Brief >> Print each entry as it appears. Images stay out of the copy.

--------------------------------

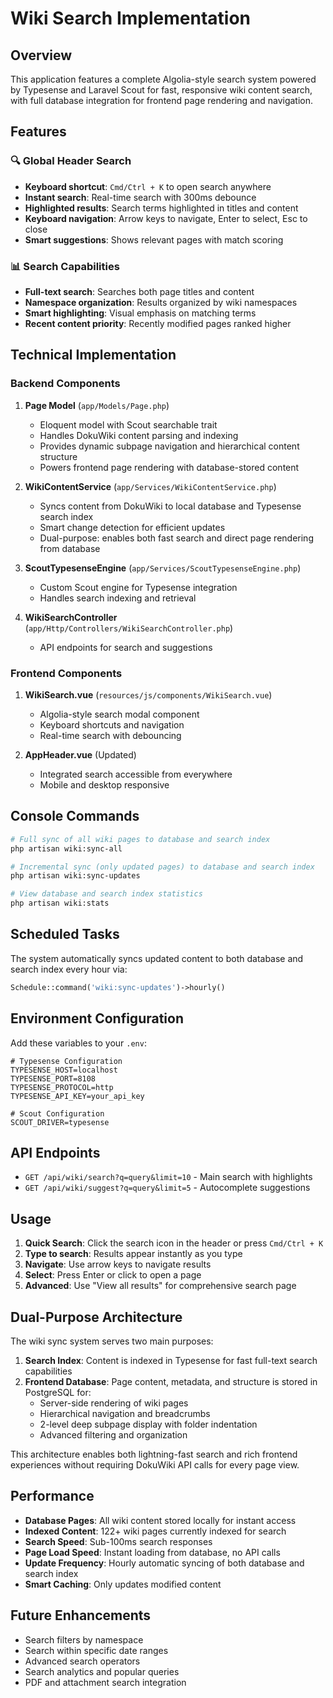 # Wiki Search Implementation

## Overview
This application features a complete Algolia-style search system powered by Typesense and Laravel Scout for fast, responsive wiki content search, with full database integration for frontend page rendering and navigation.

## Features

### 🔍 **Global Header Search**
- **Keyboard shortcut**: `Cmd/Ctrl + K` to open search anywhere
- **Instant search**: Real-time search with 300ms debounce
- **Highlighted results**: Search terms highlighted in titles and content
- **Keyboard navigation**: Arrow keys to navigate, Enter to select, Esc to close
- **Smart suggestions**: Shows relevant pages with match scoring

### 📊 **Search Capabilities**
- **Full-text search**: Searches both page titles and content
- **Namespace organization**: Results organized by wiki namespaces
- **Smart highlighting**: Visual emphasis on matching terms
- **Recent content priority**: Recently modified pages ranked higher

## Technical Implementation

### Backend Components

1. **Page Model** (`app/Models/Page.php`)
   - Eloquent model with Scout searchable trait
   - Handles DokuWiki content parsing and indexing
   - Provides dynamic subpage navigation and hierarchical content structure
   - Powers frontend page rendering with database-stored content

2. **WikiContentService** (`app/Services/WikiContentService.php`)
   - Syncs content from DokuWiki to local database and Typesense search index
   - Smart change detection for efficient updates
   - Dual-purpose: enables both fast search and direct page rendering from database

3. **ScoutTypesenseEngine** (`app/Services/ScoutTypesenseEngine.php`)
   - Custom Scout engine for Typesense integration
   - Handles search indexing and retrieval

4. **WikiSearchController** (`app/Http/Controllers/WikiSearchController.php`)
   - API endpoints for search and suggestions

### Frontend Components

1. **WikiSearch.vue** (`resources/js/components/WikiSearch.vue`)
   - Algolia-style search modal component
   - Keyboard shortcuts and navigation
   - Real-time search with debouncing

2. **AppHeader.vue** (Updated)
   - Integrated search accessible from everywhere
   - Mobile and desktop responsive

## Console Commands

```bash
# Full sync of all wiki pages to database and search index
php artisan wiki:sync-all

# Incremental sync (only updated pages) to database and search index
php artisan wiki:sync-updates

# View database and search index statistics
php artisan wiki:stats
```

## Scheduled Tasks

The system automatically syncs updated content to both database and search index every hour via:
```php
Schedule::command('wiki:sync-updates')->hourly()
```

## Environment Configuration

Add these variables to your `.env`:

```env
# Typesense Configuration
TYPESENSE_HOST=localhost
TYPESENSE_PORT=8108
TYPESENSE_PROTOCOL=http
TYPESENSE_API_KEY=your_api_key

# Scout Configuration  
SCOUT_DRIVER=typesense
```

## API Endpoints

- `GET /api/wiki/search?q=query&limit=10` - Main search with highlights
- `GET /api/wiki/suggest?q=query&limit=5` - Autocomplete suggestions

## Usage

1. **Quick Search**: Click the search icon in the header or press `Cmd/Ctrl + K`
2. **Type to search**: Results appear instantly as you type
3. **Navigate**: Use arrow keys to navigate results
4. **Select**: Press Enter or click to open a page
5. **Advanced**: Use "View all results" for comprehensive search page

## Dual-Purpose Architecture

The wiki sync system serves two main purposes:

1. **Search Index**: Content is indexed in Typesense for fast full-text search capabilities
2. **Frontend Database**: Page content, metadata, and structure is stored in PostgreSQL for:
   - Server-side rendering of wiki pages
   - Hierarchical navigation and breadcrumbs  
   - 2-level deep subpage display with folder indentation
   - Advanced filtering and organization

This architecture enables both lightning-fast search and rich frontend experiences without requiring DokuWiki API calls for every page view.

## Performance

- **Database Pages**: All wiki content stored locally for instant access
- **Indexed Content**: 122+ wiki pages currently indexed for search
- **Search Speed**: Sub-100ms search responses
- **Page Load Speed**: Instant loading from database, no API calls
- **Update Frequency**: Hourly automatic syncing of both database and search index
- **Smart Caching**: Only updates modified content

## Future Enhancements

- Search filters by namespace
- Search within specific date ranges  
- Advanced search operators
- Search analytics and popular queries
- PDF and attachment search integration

--------------------------------

Task response >>
 # Wiki Search Implementation

## Overview
This application features a complete Algolia-style search system powered by Typesense and Laravel Scout for fast, responsive wiki content search, with full database integration for frontend page rendering and navigation.

## Features

### 🔍 **Global Header Search**
- **Keyboard shortcut**: `Cmd/Ctrl + K` to open search anywhere
- **Instant search**: Real-time search with 300ms debounce
- **Highlighted results**: Search terms highlighted in titles and content
- **Keyboard navigation**: Arrow keys to navigate, Enter to select, Esc to close
- **Smart suggestions**: Shows relevant pages with match scoring

### 📊 **Search Capabilities**
- **Full-text search**: Searches both page titles and content
- **Namespace organization**: Results organized by wiki namespaces
- **Smart highlighting**: Visual emphasis on matching terms
- **Recent content priority**: Recently modified pages ranked higher

## Technical Implementation

### Backend Components

1. **Page Model** (`app/Models/Page.php`)
   - Eloquent model with Scout searchable trait
   - Handles DokuWiki content parsing and indexing
   - Provides dynamic subpage navigation and hierarchical content structure
   - Powers frontend page rendering with database-stored content

2. **WikiContentService** (`app/Services/WikiContentService.php`)
   - Syncs content from DokuWiki to local database and Typesense search index
   - Smart change detection for efficient updates
   - Dual-purpose: enables both fast search and direct page rendering from database

3. **ScoutTypesenseEngine** (`app/Services/ScoutTypesenseEngine.php`)
   - Custom Scout engine for Typesense integration
   - Handles search indexing and retrieval

4. **WikiSearchController** (`app/Http/Controllers/WikiSearchController.php`)
   - API endpoints for search and suggestions

### Frontend Components

1. **WikiSearch.vue** (`resources/js/components/WikiSearch.vue`)
   - Algolia-style search modal component
   - Keyboard shortcuts and navigation
   - Real-time search with debouncing

2. **AppHeader.vue** (Updated)
   - Integrated search accessible from everywhere
   - Mobile and desktop responsive

## Console Commands

```bash
# Full sync of all wiki pages to database and search index
php artisan wiki:sync-all

# Incremental sync (only updated pages) to database and search index
php artisan wiki:sync-updates

# View database and search index statistics
php artisan wiki:stats
```

## Scheduled Tasks

The system automatically syncs updated content to both database and search index every hour via:
```php
Schedule::command('wiki:sync-updates')->hourly()
```

## Environment Configuration

Add these variables to your `.env`:

```env
# Typesense Configuration
TYPESENSE_HOST=localhost
TYPESENSE_PORT=8108
TYPESENSE_PROTOCOL=http
TYPESENSE_API_KEY=your_api_key

# Scout Configuration  
SCOUT_DRIVER=typesense
```

## API Endpoints

- `GET /api/wiki/search?q=query&limit=10` - Main search with highlights
- `GET /api/wiki/suggest?q=query&limit=5` - Autocomplete suggestions

## Usage

1. **Quick Search**: Click the search icon in the header or press `Cmd/Ctrl + K`
2. **Type to search**: Results appear instantly as you type
3. **Navigate**: Use arrow keys to navigate results
4. **Select**: Press Enter or click to open a page
5. **Advanced**: Use "View all results" for comprehensive search page

## Dual-Purpose Architecture

The wiki sync system serves two main purposes:

1. **Search Index**: Content is indexed in Typesense for fast full-text search capabilities
2. **Frontend Database**: Page content, metadata, and structure is stored in PostgreSQL for:
   - Server-side rendering of wiki pages
   - Hierarchical navigation and breadcrumbs  
   - 2-level deep subpage display with folder indentation
   - Advanced filtering and organization

This architecture enables both lightning-fast search and rich frontend experiences without requiring DokuWiki API calls for every page view.

## Performance

- **Database Pages**: All wiki content stored locally for instant access
- **Indexed Content**: 122+ wiki pages currently indexed for search
- **Search Speed**: Sub-100ms search responses
- **Page Load Speed**: Instant loading from database, no API calls
- **Update Frequency**: Hourly automatic syncing of both database and search index
- **Smart Caching**: Only updates modified content

## Future Enhancements

- Search filters by namespace
- Search within specific date ranges  
- Advanced search operators
- Search analytics and popular queries
- PDF and attachment search integration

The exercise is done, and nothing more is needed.